По этой причине в восточном мире — Индии, Китае, Японии — идеальное искусство никогда не превращалось в оторванное от жизни занятие, ограниченное, как заведено у нас, студией скульптора, живописца, танцора, композитора или актера. Древневосточное искусство — искусство жизни. Говоря словами покойного доктора А. К. Кумарасвами, который около тридцати лет проработал хранителем Бостонского музея изящных искусств, «в древнем мире художники вовсе не были своеобразной категорией людей; напротив, каждый человек был своеобразным художником». Для всякого, кто жил и трудился, как и в любом ремесле, главной задачей и высшей целью было совершенство в своем деле — и это, пожалуй, полная противоположность идеалам современных профсоюзов, где самое важное — сколько за работу заплатят и как быстро ее удастся закончить. «Зрелому рабочему должно быть стыдно, — писал Кумарасвами в одной из статей на эту тему, — если результат его труда не дотягивает до уровня шедевра». А я могу добавить, что за долгие годы изучения произведений искусства древних народов — Египта и Месопотамии, Греции и Востока — у меня часто возникало впечатление, что создатели этих невероятных шедевров были, должно быть, эльфами или ангелами — уж во всяком случае, совсем не такими, как мы.
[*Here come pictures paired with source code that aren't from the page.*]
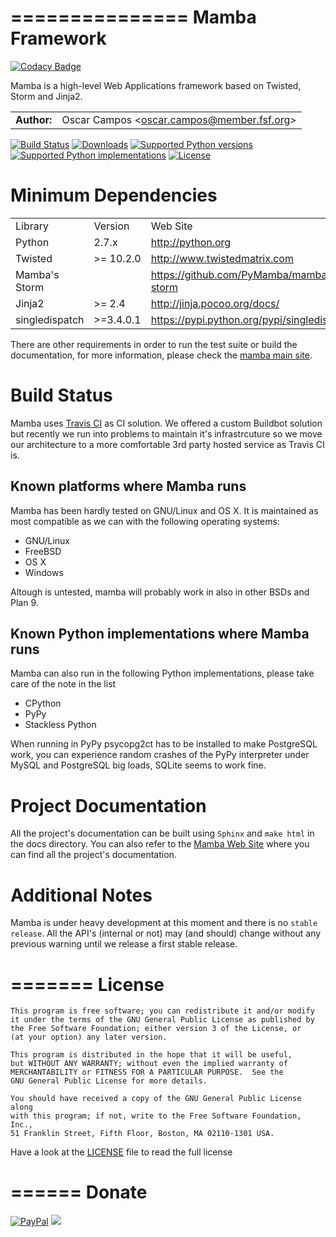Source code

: ===============
Mamba Framework
===============

[![Codacy Badge](https://api.codacy.com/project/badge/Grade/bf9882326ef84bef9634ce43973e6057)](https://www.codacy.com/app/BetBright/mamba-framework?utm_source=github.com&amp;utm_medium=referral&amp;utm_content=Kelfast/mamba-framework&amp;utm_campaign=Badge_Grade)

Mamba is a high-level Web Applications framework based on Twisted, Storm and Jinja2.

<table>
  <tr>
    <td align="center"><strong>Author:</strong></td><td>Oscar Campos &lt;<a href="mailto:oscar.campos@member.fsf.org">oscar.campos@member.fsf.org</a>&gt;</td>
  </tr>
</table>

[![Build Status](https://travis-ci.org/PyMamba/mamba-framework.svg?branch=master)](https://travis-ci.org/PyMamba/mamba-framework) [![Downloads](https://pypip.in/d/mamba-framework/badge.png)](https://crate.io/packages/mamba-framework/) [![Supported Python versions](https://pypip.in/py_versions/mamba-framework/badge.svg)](https://pypi.python.org/pypi/mamba-framework/) [![Supported Python implementations](https://pypip.in/implementation/mamba-framework/badge.svg)](https://pypi.python.org/pypi/mamba-framework/) [![License](https://pypip.in/license/mamba-framework/badge.svg)](https://pypi.python.org/pypi/mamba-framework/)

Minimum Dependencies
====================
<table>
  <tr>
    <td>Library</td><td>Version</td><td>Web Site</td>
  </tr>
  <tr>
    <td>Python</td><td>2.7.x</td><td><a href="http://python.org" targte="_blank">http://python.org</a></td>
  </tr>
  <tr>
    <td>Twisted</td><td>>= 10.2.0</td><td><a href="http://www.twistedmatrix.com" target="_blank">http://www.twistedmatrix.com</a></td>
  </tr>
  <tr>
    <td>Mamba's Storm</td><td></td><td><a href="https://github.com/PyMamba/mamba-storm" target="_blank">https://github.com/PyMamba/mamba-storm</a></td>
  </tr>
  <tr>
    <td>Jinja2</td><td>>= 2.4</td><td><a href="http://jinja.pocoo.org/docs/#" target="_blank">http://jinja.pocoo.org/docs/</a></td>
  </tr>
  <tr>
    <td>singledispatch</td><td>>=3.4.0.1</td><td><a href="https://pypi.python.org/pypi/singledispatch" target="_blank">https://pypi.python.org/pypi/singledispatch</a></td>
  </tr>
</table>

There are other requirements in order to run the test suite or build the documentation, for more information, please check the [mamba main site](http://www.pymamba.com).


Build Status
============

Mamba uses [Travis CI](https://travis-ci.org) as CI solution. We offered a custom Buildbot solution but recently we run into problems to maintain it's infrastrcuture so we move our architecture to a more comfortable 3rd party hosted service as Travis CI is.

Known platforms where Mamba runs
--------------------------------
Mamba has been hardly tested on GNU/Linux and OS X. It is maintained as most compatible as we can with the following operating systems:

  * GNU/Linux
  * FreeBSD
  * OS X
  * Windows

Altough is untested, mamba will probably work in also in other BSDs and Plan 9.

Known Python implementations where Mamba runs
---------------------------------------------

Mamba can also run in the following Python implementations, please take care of the note in the list

  * CPython
  * PyPy
  * Stackless Python

When running in PyPy psycopg2ct has to be installed to make PostgreSQL work, you can experience random crashes of the PyPy interpreter under MySQL and PostgreSQL big loads, SQLite seems to work fine.

Project Documentation
=====================
All the project's documentation can be built using `Sphinx` and `make html` in the docs directory.
You can also refer to the [Mamba Web Site](http://www.pymamba.com) where you can find all the project's documentation.

Additional Notes
================
Mamba is under heavy development at this moment and there is no `stable release`. All the API's (internal or not) may (and should)
change without any previous warning until we release a first stable release.

=======
License
=======
    This program is free software; you can redistribute it and/or modify
    it under the terms of the GNU General Public License as published by
    the Free Software Foundation; either version 3 of the License, or
    (at your option) any later version.

    This program is distributed in the hope that it will be useful,
    but WITHOUT ANY WARRANTY; without even the implied warranty of
    MERCHANTABILITY or FITNESS FOR A PARTICULAR PURPOSE.  See the
    GNU General Public License for more details.

    You should have received a copy of the GNU General Public License along
    with this program; if not, write to the Free Software Foundation, Inc.,
    51 Franklin Street, Fifth Floor, Boston, MA 02110-1301 USA.

Have a look at the [LICENSE](https://raw.github.com/DamnWidget/mamba/master/LICENSE) file to read the full license

======
Donate
======

[![PayPal](https://www.paypalobjects.com/en_US/i/btn/btn_donate_SM.gif)](https://www.paypal.com/cgi-bin/webscr?cmd=_donations&business=KP7PAHR962UGG&lc=US&currency_code=EUR&bn=PP%2dDonationsBF%3abtn_donate_SM%2egif%3aNonHosted)
[<img src="https://api.flattr.com/button/flattr-badge-large.png" />][0]

[0]: http://flattr.com/thing/1765363/
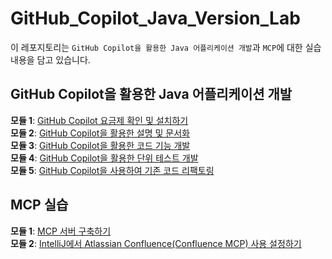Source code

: # GitHub_Copilot_Java_Version_Lab  

 이 레포지토리는 `GitHub Copilot을 활용한 Java 어플리케이션 개발`과 `MCP`에 대한 실습 내용을 담고 있습니다.  


## GitHub Copilot을 활용한 Java 어플리케이션 개발  

**모듈 1**: [GitHub Copilot 요금제 확인 및 설치하기](https://github.com/pmj-chosim/GitHub_Copilot_Java_Version_Lab/blob/main/ModuleReadMe/Module1.md)     
**모듈 2**: [GitHub Copilot을 활용한 설명 및 문서화](https://github.com/pmj-chosim/GitHub_Copilot_Java_Version_Lab/blob/main/ModuleReadMe/Module2.md)     
**모듈 3**: [GitHub Copilot을 활용한 코드 기능 개발](https://github.com/pmj-chosim/GitHub_Copilot_Java_Version_Lab/blob/main/ModuleReadMe/Module3.md)   
**모듈 4**: [GitHub Copilot을 활용한 단위 테스트 개발](https://github.com/pmj-chosim/GitHub_Copilot_Java_Version_Lab/blob/main/ModuleReadMe/Module4.md)       
**모듈 5**: [GitHub Copilot을 사용하여 기존 코드 리팩토링](https://github.com/pmj-chosim/GitHub_Copilot_Java_Version_Lab/blob/main/ModuleReadMe/Module5.md)        

## MCP 실습  

**모듈 1**: [MCP 서버 구축하기](https://github.com/pmj-chosim/GitHub_Copilot_Java_Version_Lab/blob/main/ModuleReadMe/MCPModule.md)    
**모듈 2**: [IntelliJ에서 Atlassian Confluence(Confluence MCP) 사용 설정하기](https://github.com/pmj-chosim/GitHub_Copilot_Java_Version_Lab/blob/main/ModuleReadMe/MCPModule2.md)
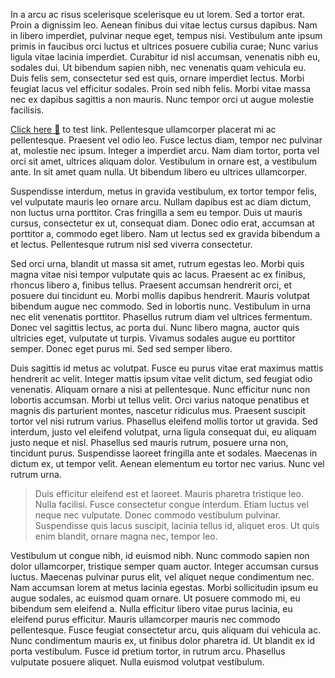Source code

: In a arcu ac risus scelerisque scelerisque eu ut lorem. Sed a tortor erat. Proin a dignissim leo. Aenean finibus dui vitae lectus cursus dapibus. Nam in libero imperdiet, pulvinar neque eget, tempus nisi. Vestibulum ante ipsum primis in faucibus orci luctus et ultrices posuere cubilia curae; Nunc varius ligula vitae lacinia imperdiet. Curabitur id nisl accumsan, venenatis nibh eu, sodales dui. Ut bibendum sapien nibh, nec venenatis quam vehicula eu. Duis felis sem, consectetur sed est quis, ornare imperdiet lectus. Morbi feugiat lacus vel efficitur sodales. Proin sed nibh felis. Morbi vitae massa nec ex dapibus sagittis a non mauris. Nunc tempor orci ut augue molestie facilisis.

[Click here 🔗](http://localhost:5173/Personal-Blog/?blog=this_is_the_title) to test link. Pellentesque ullamcorper placerat mi ac pellentesque. Praesent vel odio leo. Fusce lectus diam, tempor nec pulvinar at, molestie nec ipsum. Integer a imperdiet arcu. Nam diam tortor, porta vel orci sit amet, ultrices aliquam dolor. Vestibulum in ornare est, a vestibulum ante. In sit amet quam nulla. Ut bibendum libero eu ultrices ullamcorper.

Suspendisse interdum, metus in gravida vestibulum, ex tortor tempor felis, vel vulputate mauris leo ornare arcu. Nullam dapibus est ac diam dictum, non luctus urna porttitor. Cras fringilla a sem eu tempor. Duis ut mauris cursus, consectetur ex ut, consequat diam. Donec odio erat, accumsan at porttitor a, commodo eget libero. Nam ut lectus sed ex gravida bibendum a et lectus. Pellentesque rutrum nisl sed viverra consectetur.

Sed orci urna, blandit ut massa sit amet, rutrum egestas leo. Morbi quis magna vitae nisi tempor vulputate quis ac lacus. Praesent ac ex finibus, rhoncus libero a, finibus tellus. Praesent accumsan hendrerit orci, et posuere dui tincidunt eu. Morbi mollis dapibus hendrerit. Mauris volutpat bibendum augue nec commodo. Sed in lobortis nunc. Vestibulum in urna nec elit venenatis porttitor. Phasellus rutrum diam vel ultrices fermentum. Donec vel sagittis lectus, ac porta dui. Nunc libero magna, auctor quis ultricies eget, vulputate ut turpis. Vivamus sodales augue eu porttitor semper. Donec eget purus mi. Sed sed semper libero.

Duis sagittis id metus ac volutpat. Fusce eu purus vitae erat maximus mattis hendrerit ac velit. Integer mattis ipsum vitae velit dictum, sed feugiat odio venenatis. Aliquam ornare a nisi at pellentesque. Nunc efficitur nunc non lobortis accumsan. Morbi ut tellus velit. Orci varius natoque penatibus et magnis dis parturient montes, nascetur ridiculus mus. Praesent suscipit tortor vel nisi rutrum varius. Phasellus eleifend mollis tortor ut gravida. Sed interdum, justo vel eleifend volutpat, urna ligula consequat dui, eu aliquam justo neque et nisl. Phasellus sed mauris rutrum, posuere urna non, tincidunt purus. Suspendisse laoreet fringilla ante et sodales. Maecenas in dictum ex, ut tempor velit. Aenean elementum eu tortor nec varius. Nunc vel rutrum urna.

> Duis efficitur eleifend est et laoreet. Mauris pharetra tristique leo. Nulla facilisi. Fusce consectetur congue interdum. Etiam luctus vel neque nec vulputate. Donec commodo vestibulum pulvinar. Suspendisse quis lacus suscipit, lacinia tellus id, aliquet eros. Ut quis enim blandit, ornare magna nec, tempor leo.

Vestibulum ut congue nibh, id euismod nibh. Nunc commodo sapien non dolor ullamcorper, tristique semper quam auctor. Integer accumsan cursus luctus. Maecenas pulvinar purus elit, vel aliquet neque condimentum nec. Nam accumsan lorem at metus lacinia egestas. Morbi sollicitudin ipsum eu augue sodales, ac euismod quam ornare. Ut posuere commodo mi, eu bibendum sem eleifend a. Nulla efficitur libero vitae purus lacinia, eu eleifend purus efficitur. Mauris ullamcorper mauris nec commodo pellentesque. Fusce feugiat consectetur arcu, quis aliquam dui vehicula ac. Nunc condimentum mauris ex, ut finibus dolor pharetra id. Ut blandit ex id porta vestibulum. Fusce id pretium tortor, in rutrum arcu. Phasellus vulputate posuere aliquet. Nulla euismod volutpat vestibulum.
С другой стороны, мне кажется, что, если бы мы овладели сегодня умением удерживать сосредоточенное внимание от перекура до перекура, нам тоже удалось бы открыть в себе силы, таланты и мастерство под стать ангельским.
Как я уже упоминал, если индийское мышление и искусство склонны улетать воображением прочь от этого мира десяти тысяч вещей, то китайские художники следуют Дао, остаются верными природе и добиваются созвучия с ее чудесами. Старинные тексты утверждают, что древнекитайские даосские мудрецы тоже любили холмы и ручьи. Они чаще всего покидали города и уединялись в пустынной местности, где могли пребывать в гармонии с природой. В Японии, однако, это невозможно: там повсюду столько людей, что остаться наедине с природой — по крайней мере надолго — совершенно невозможно. Вскарабкайся на вершину самой неприступной скалы — а там уже в самом разгаре праздничный пикник. В Японии от людей и общества не скроешься. Хотя идеограммы, обозначающие «свободу» (японское дзию, китайское цзу-юй), внешне одинаковы, китайский знак подразумевает освобождение от связей с людьми, а японский — уступчивость обществу, которая выражается добровольной социальной деятельностью. С одной стороны — свобода вне общества и собирание грибов в затянутых туманом горах под бескрайним сводом небес, где никто тебя не найдет; с другой — свобода в рамках непреодолимых оков мира и общества, где ты родился, вырос и живешь. Тем не менее даже в этой тесноте можно ощутить «свободу», если достиг полного и добровольного согласия с окружающим миром. В конце концов, сердце человека живет одной жизнью, будь то на вершине утеса или в перенаселенном городе.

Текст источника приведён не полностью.